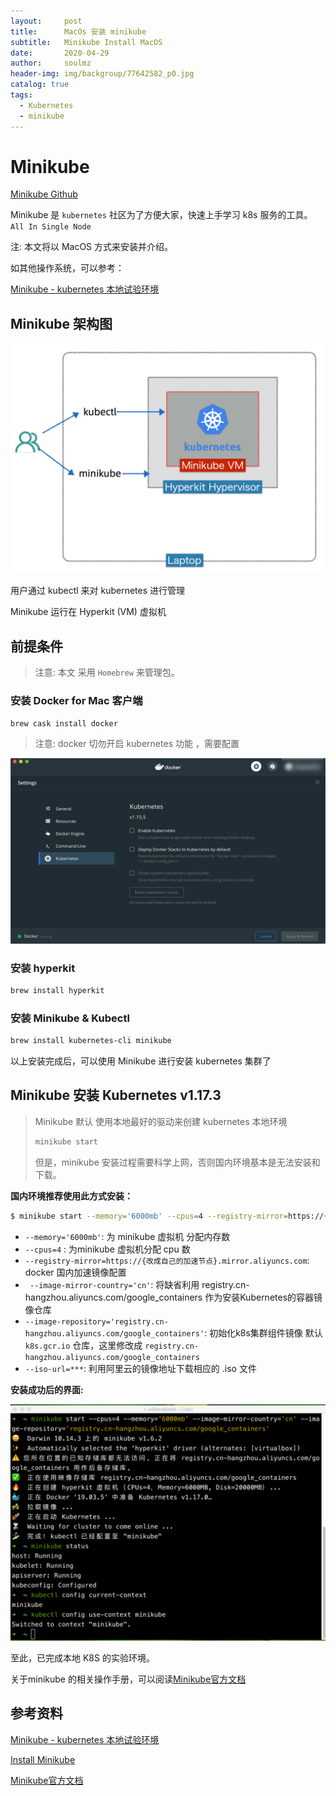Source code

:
 ```yaml
---
layout:     post   				    
title:      MacOs 安装 minikube
subtitle:   Minikube Install MacOS
date:       2020-04-29		
author:     soulmz				
header-img: img/backgroup/77642582_p0.jpg	
catalog: true 						
tags:								
  - Kubernetes 
  - minikube
---
```




# Minikube

[Minikube Github](https://github.com/kubernetes/minikube)

Minikube 是 `kubernetes` 社区为了方便大家，快速上手学习 k8s 服务的工具。 `All In Single Node`

注: 本文将以 MacOS 方式来安装并介绍。

如其他操作系统，可以参考：

[Minikube - kubernetes 本地试验环境](https://yq.aliyun.com/articles/221687)

## Minikube 架构图

![image-20200429141829808](/img/in-post/image-20200429141829808.png)

用户通过 kubectl 来对 kubernetes 进行管理

Minikube 运行在  Hyperkit (VM) 虚拟机

## 前提条件

> 注意:   本文 采用 `Homebrew` 来管理包。

### 安装 Docker for Mac 客户端

```bash
brew cask install docker
```

> 注意: docker 切勿开启 kubernetes 功能 ，需要配置

![image-20200429141720025](/img/in-post/image-20200429141720025.png)

### 安装 hyperkit

```bash
brew install hyperkit
```

### 安装 Minikube & Kubectl

```bash
brew install kubernetes-cli minikube
```



以上安装完成后，可以使用 Minikube 进行安装 kubernetes 集群了

##  Minikube 安装 Kubernetes v1.17.3

> Minikube 默认 使用本地最好的驱动来创建 kubernetes 本地环境
>
> ```bash
> minikube start
> ```
>
> 但是，minikube 安装过程需要科学上网，否则国内环境基本是无法安装和下载。

**国内环境推荐使用此方式安装：**

```bash
$ minikube start --memory='6000mb' --cpus=4 --registry-mirror=https://{改成自己的加速节点}.mirror.aliyuncs.com --image-mirror-country='cn' --image-repository='registry.cn-hangzhou.aliyuncs.com/google_containers' --iso-url=https://kubernetes.oss-cn-hangzhou.aliyuncs.com/minikube/iso/minikube-v1.7.3.iso
```

- `--memory='6000mb'`: 为 minikube 虚拟机 分配内存数
- `--cpus=4` :  为minikube 虚拟机分配 cpu 数
- `--registry-mirror=https://{改成自己的加速节点}.mirror.aliyuncs.com`:  docker 国内加速镜像配置
- ` --image-mirror-country='cn'`:  将缺省利用 registry.cn-hangzhou.aliyuncs.com/google_containers 作为安装Kubernetes的容器镜像仓库
-  `--image-repository='registry.cn-hangzhou.aliyuncs.com/google_containers'`:  初始化k8s集群组件镜像 默认 `k8s.gcr.io` 仓库，这里修改成 `registry.cn-hangzhou.aliyuncs.com/google_containers` 
- `--iso-url=***`: 利用阿里云的镜像地址下载相应的 .iso 文件

**安装成功后的界面:**

![image-20200429144428388](/img/in-post/image-20200429144428388.png)

至此，已完成本地 K8S 的实验环境。

关于minikube 的相关操作手册，可以阅读[Minikube官方文档](https://minikube.sigs.k8s.io/docs/start/) 

##  参考资料

[Minikube - kubernetes 本地试验环境](https://yq.aliyun.com/articles/221687)

[Install Minikube](https://kubernetes.io/docs/tasks/tools/install-minikube/)

[Minikube官方文档](https://minikube.sigs.k8s.io/docs/start/)









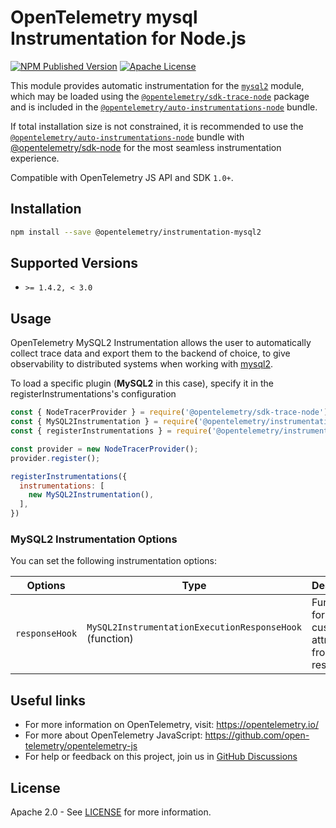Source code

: # OpenTelemetry mysql Instrumentation for Node.js

[![NPM Published Version][npm-img]][npm-url]
[![Apache License][license-image]][license-image]

This module provides automatic instrumentation for the [`mysql2`](https://github.com/sidorares/node-mysql2) module, which may be loaded using the [`@opentelemetry/sdk-trace-node`](https://github.com/open-telemetry/opentelemetry-js/tree/main/packages/opentelemetry-sdk-trace-node) package and is included in the [`@opentelemetry/auto-instrumentations-node`](https://www.npmjs.com/package/@opentelemetry/auto-instrumentations-node) bundle.

If total installation size is not constrained, it is recommended to use the [`@opentelemetry/auto-instrumentations-node`](https://www.npmjs.com/package/@opentelemetry/auto-instrumentations-node) bundle with [@opentelemetry/sdk-node](`https://www.npmjs.com/package/@opentelemetry/sdk-node`) for the most seamless instrumentation experience.

Compatible with OpenTelemetry JS API and SDK `1.0+`.

## Installation

```bash
npm install --save @opentelemetry/instrumentation-mysql2
```

## Supported Versions

- `>= 1.4.2, < 3.0`

## Usage

OpenTelemetry MySQL2 Instrumentation allows the user to automatically collect trace data and export them to the backend of choice, to give observability to distributed systems when working with [mysql2](https://github.com/sidorares/node-mysql2).

To load a specific plugin (**MySQL2** in this case), specify it in the registerInstrumentations's configuration

```js
const { NodeTracerProvider } = require('@opentelemetry/sdk-trace-node');
const { MySQL2Instrumentation } = require('@opentelemetry/instrumentation-mysql2');
const { registerInstrumentations } = require('@opentelemetry/instrumentation');

const provider = new NodeTracerProvider();
provider.register();

registerInstrumentations({
  instrumentations: [
    new MySQL2Instrumentation(),
  ],
})
```

### MySQL2 Instrumentation Options

You can set the following instrumentation options:

| Options | Type | Description |
| ------- | ---- | ----------- |
| `responseHook` | `MySQL2InstrumentationExecutionResponseHook` (function) | Function for adding custom attributes from db response |

## Useful links

- For more information on OpenTelemetry, visit: <https://opentelemetry.io/>
- For more about OpenTelemetry JavaScript: <https://github.com/open-telemetry/opentelemetry-js>
- For help or feedback on this project, join us in [GitHub Discussions][discussions-url]

## License

Apache 2.0 - See [LICENSE][license-url] for more information.

[discussions-url]: https://github.com/open-telemetry/opentelemetry-js/discussions
[license-url]: https://github.com/open-telemetry/opentelemetry-js-contrib/blob/main/LICENSE
[license-image]: https://img.shields.io/badge/license-Apache_2.0-green.svg?style=flat
[npm-url]: https://www.npmjs.com/package/@opentelemetry/instrumentation-mysql2
[npm-img]: https://badge.fury.io/js/%40opentelemetry%2Finstrumentation-mysql2.svg
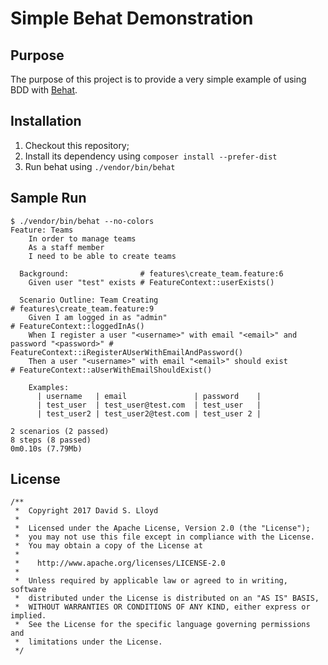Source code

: # Simple Behat Demonstration

## Purpose

The purpose of this project is to provide a very simple example of using BDD
with [Behat](http://behat.org/).

## Installation

1. Checkout this repository;
2. Install its dependency using `composer install --prefer-dist`
3. Run behat using `./vendor/bin/behat`

## Sample Run

```
$ ./vendor/bin/behat --no-colors
Feature: Teams
    In order to manage teams
    As a staff member
    I need to be able to create teams

  Background:                # features\create_team.feature:6
    Given user "test" exists # FeatureContext::userExists()

  Scenario Outline: Team Creating                                                      # features\create_team.feature:9
    Given I am logged in as "admin"                                                    # FeatureContext::loggedInAs()
    When I register a user "<username>" with email "<email>" and password "<password>" # FeatureContext::iRegisterAUserWithEmailAndPassword()
    Then a user "<username>" with email "<email>" should exist                         # FeatureContext::aUserWithEmailShouldExist()

    Examples:
      | username   | email               | password    |
      | test_user  | test_user@test.com  | test_user   |
      | test_user2 | test_user2@test.com | test_user 2 |

2 scenarios (2 passed)
8 steps (8 passed)
0m0.10s (7.79Mb)
```

## License

```
/**
 *  Copyright 2017 David S. Lloyd
 *
 *  Licensed under the Apache License, Version 2.0 (the "License");
 *  you may not use this file except in compliance with the License.
 *  You may obtain a copy of the License at
 *
 *    http://www.apache.org/licenses/LICENSE-2.0
 *
 *  Unless required by applicable law or agreed to in writing, software
 *  distributed under the License is distributed on an "AS IS" BASIS,
 *  WITHOUT WARRANTIES OR CONDITIONS OF ANY KIND, either express or implied.
 *  See the License for the specific language governing permissions and
 *  limitations under the License.
 */
 ```
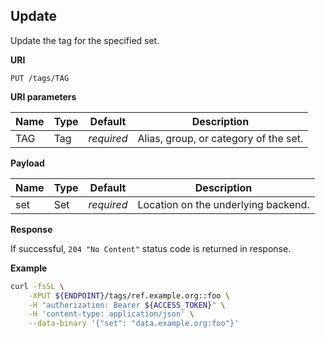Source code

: ## Update

Update the tag for the specified set.

**URI**

```
PUT /tags/TAG
```

**URI parameters**

Name   | Type   | Default    | Description
------ | ------ | ---------- | ------------------
TAG    | Tag    | _required_ | Alias, group, or category of the set.

**Payload**

Name         | Type   | Default    | Description
------------ | ------ | ---------- | ------------------
set          | Set    | _required_ | Location on the underlying backend.

**Response**

If successful, `204 "No Content"` status code is returned in response.

**Example**

```bash
curl -fsSL \
    -XPUT ${ENDPOINT}/tags/ref.example.org::foo \
    -H "authorization: Bearer ${ACCESS_TOKEN}" \
    -H 'content-type: application/json' \
    --data-binary '{"set": "data.example.org:foo"}'
```

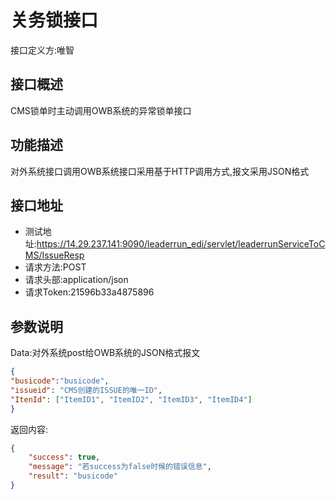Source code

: # 关务锁接口

接口定义方:唯智

## 接口概述

  CMS锁单时主动调用OWB系统的异常锁单接口
  
## 功能描述

  对外系统接口调用OWB系统接口采用基于HTTP调用方式,报文采用JSON格式

## 接口地址  
  
  * 测试地址:https://14.29.237.141:9090/leaderrun_edi/servlet/leaderrunServiceToCMS/IssueResp
  * 请求方法:POST
  * 请求头部:application/json
  * 请求Token:21596b33a4875896
  
## 参数说明
  
  Data:对外系统post给OWB系统的JSON格式报文
  
  ```json
{
  "busicode":"busicode",
  "issueid": "CMS创建的ISSUE的唯一ID",
  "ItenId": ["ItemID1", "ItemID2", "ItemID3", "ItemID4"]
}

```
  
返回内容:
```json
{
    "success": true,
    "message": "若success为false时候的错误信息",
    "result": "busicode"
}
```

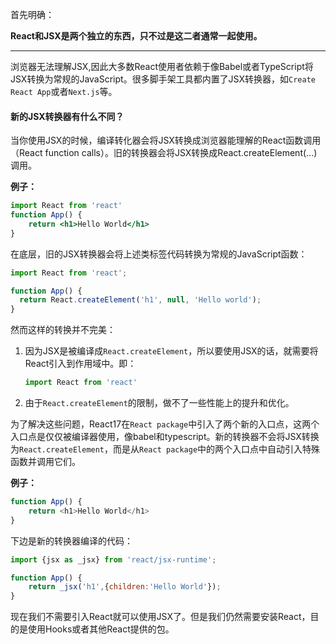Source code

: 首先明确：

**React和JSX是两个独立的东西，只不过是这二者通常一起使用。**

---------------

浏览器无法理解JSX,因此大多数React使用者依赖于像Babel或者TypeScript将JSX转换为常规的JavaScript。很多脚手架工具都内置了JSX转换器，如`Create React App`或者`Next.js`等。

#### 新的JSX转换器有什么不同？

当你使用JSX的时候，编译转化器会将JSX转换成浏览器能理解的React函数调用（React function calls）。旧的转换器会将JSX转换成React.createElement(...)调用。

**例子：**

```jsx
import React from 'react'
function App() {
	return <h1>Hello World</h1>
}
```

在底层，旧的JSX转换器会将上述类标签代码转换为常规的JavaScript函数：

```jsx
import React from 'react';

function App() {
  return React.createElement('h1', null, 'Hello world');
}
```

然而这样的转换并不完美：

1. 因为JSX是被编译成`React.createElement`，所以要使用JSX的话，就需要将React引入到作用域中。即：

   ```javascript
   import React from 'react'
   ```

2. 由于`React.createElement`的限制，做不了一些性能上的提升和优化。

为了解决这些问题，React17在`React package`中引入了两个新的入口点，这两个入口点是仅仅被编译器使用，像babel和typescript。新的转换器不会将JSX转换为`React.createElement`，而是从`React package`中的两个入口点中自动引入特殊函数并调用它们。

**例子：**

```javascript
function App() {
	return <h1>Hello World</h1>
}
```

下边是新的转换器编译的代码：

```javascript
import {jsx as _jsx} from 'react/jsx-runtime';

function App() {
    return _jsx('h1',{children:'Hello World'});
}
```

现在我们不需要引入React就可以使用JSX了。但是我们仍然需要安装React，目的是使用Hooks或者其他React提供的包。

##########

● Your assignment
Only a number is wanted here: the tally of lines in the entries that include the word "project".

● Response
2